Van Gogh, Pot Pipe, 1887 |
In the case smell of marijuana combined with an officer's belief based on noises heard at the home that evidence was likely being destroyed was enough to trigger the exigent circumstances exception.
Justice Ginsburg's dissent noted:
“How ‘secure’ do our homes remain if police, armed with no warrant, can pound on doors at will and …forcibly enter?” Because the amendment’s “core requirement” is clear - officers must have probable cause with a search warrant before they break into a home.

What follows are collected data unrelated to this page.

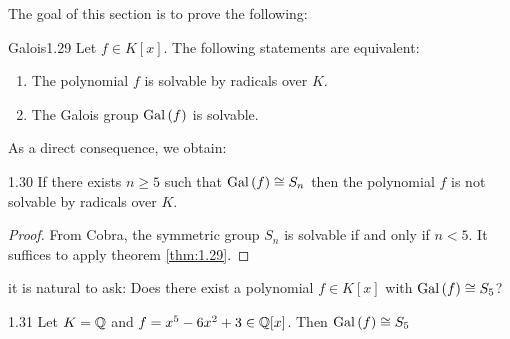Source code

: \documentclass[twoside = false,	%
		headsepline,		%
		parskip = true,
		]{scrbook}						%
\begin{document}
        The goal of this section is to prove the following:
        \begin{theorem}{Galois}{1.29}
            Let $f\in K[x]$. The following statements are equivalent:
            \begin{enumerate}
                \item The polynomial $f$ is solvable by radicals over $K$.
                \item The Galois group $\mathrm{Gal}\left( f\right)$ is solvable.
            \end{enumerate}
        \end{theorem}
        As a direct consequence, we obtain:
        \begin{corollary}{}{1.30}
            If there exists $n\geq 5$ such that $\mathrm{Gal}\left( f\right)\cong S_n$ then the polynomial $f$ is not solvable by radicals over $K$.
        \end{corollary}
        \begin{proof}
        From Cobra, the symmetric group $S_n$ is solvable if and only if $n<5$. It suffices to apply theorem \ref{thm:1.29}.
        \end{proof}
        it is natural to ask: Does there exist a polynomial $f\in K[x]$ with $\mathrm{Gal}\left( f\right)\cong S_5$?
        \begin{proposition}{}{1.31}
            Let $K=\mathbb Q$ and $f=x^5-6x^2+3\in\mathbb Q[x]$. Then $\mathrm{Gal}\left( f\right) \cong S_5$
        \end{proposition}
\end{document}
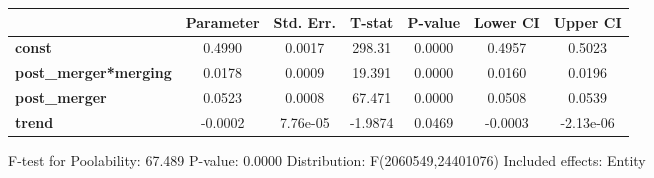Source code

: \documentclass{report}
\begin{document}
\begin{center}
\begin{tabular}{lcccccc}
                              & \textbf{Parameter} & \textbf{Std. Err.} & \textbf{T-stat} & \textbf{P-value} & \textbf{Lower CI} & \textbf{Upper CI}  \\
\midrule
\textbf{const}                &       0.4990       &       0.0017       &      298.31     &      0.0000      &       0.4957      &       0.5023       \\
\textbf{post\_merger*merging} &       0.0178       &       0.0009       &      19.391     &      0.0000      &       0.0160      &       0.0196       \\
\textbf{post\_merger}         &       0.0523       &       0.0008       &      67.471     &      0.0000      &       0.0508      &       0.0539       \\
\textbf{trend}                &      -0.0002       &      7.76e-05      &     -1.9874     &      0.0469      &      -0.0003      &     -2.13e-06      \\
\bottomrule
\end{tabular}
\end{center}

F-test for Poolability: 67.489 \newline
 P-value: 0.0000 \newline
 Distribution: F(2060549,24401076) \newline
  \newline
 Included effects: Entity
\end{document}
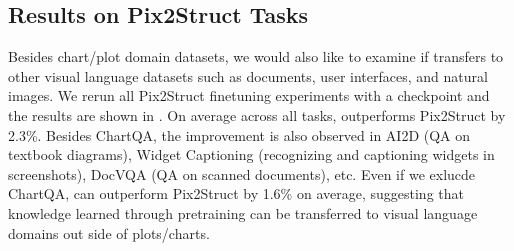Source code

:\subsection{Results on Pix2Struct Tasks}\label{sec:p2s_tasks}

Besides chart/plot domain datasets, we would also like to examine if \model{} transfers to other visual language datasets such as documents, user interfaces, and natural images. We rerun all Pix2Struct finetuning experiments with a \model{} checkpoint and the results are shown in . On average across all tasks, \model{} outperforms Pix2Struct by 2.3\%. Besides ChartQA, the improvement is also observed in AI2D (QA on textbook diagrams), Widget Captioning (recognizing and captioning widgets in screenshots), DocVQA (QA on scanned documents), etc. Even if we exlucde ChartQA, \model{} can outperform Pix2Struct by 1.6\% on average, suggesting that knowledge learned through \model{} pretraining can be transferred to visual language domains out side of plots/charts.

\begin{table*}[!ht]
    \centering
\setlength{\tabcolsep}{5pt}
\caption{\model{} vs. Pix2Sturct on Pix2Sturct tasks.}
\label{tab:matcha_vs_p2s}
\end{table*}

Officers have been shown to haven many incentives to lie just to make an arrest. Unfortunately the Pinellas County Sheriff's Department in Tampa Bay, Florida has recently been found to have lied even when trying to obtain information for search warrants and lied to gain entry into homes, so it's even that much easier just to lie about smelling marijuana and hearing noises consistent with destruction of evidence to enter a home.
A recent Florida Case in the 2nd DCA, State vs. Roman, overturned a trial court which granted a Motion to Suppress evidence, but in that case that case there was much more evidence consistent with marijuana than just smell.
A pending case, Florida vs, Jardines, now before the U.S. Supreme Court was appealed from a Florida Supreme Court case dealing with a drug dog alert based on a whiff of marijuana. The Florida Supreme Court in that case found that Officer's acting on the marijuana smell was a substantial government intrusion of the sanctity of a Florida home.
Clearly, no law enforcement agency should be able to search a home based only on the smell of marijuana.
So what do police do? They gather more evidence. Here's an excerpt from an interesting source, Police Chief Magazine, advising Florida officers to focus on training and experience in drug detection in an article titled The Nose Knows:
The ability of an officer to explain and justify the accuracy of his perceptions is important when he or she relies on those perceptions to formulate probable cause. For instance, a Florida court held that a police officer had probable cause to search a vehicle after smelling burnt marijuana, in part because he had 20 years of experience and had smelled marijuana hundreds of times.One wonders if that officer's experience and training was advanced by the smelling marijuana in his own home? And in many of these cases there is no burned marijuana smell at all. What about an officer's actual ability to smell unburned marijuana as in many of the marijuana grow house cases?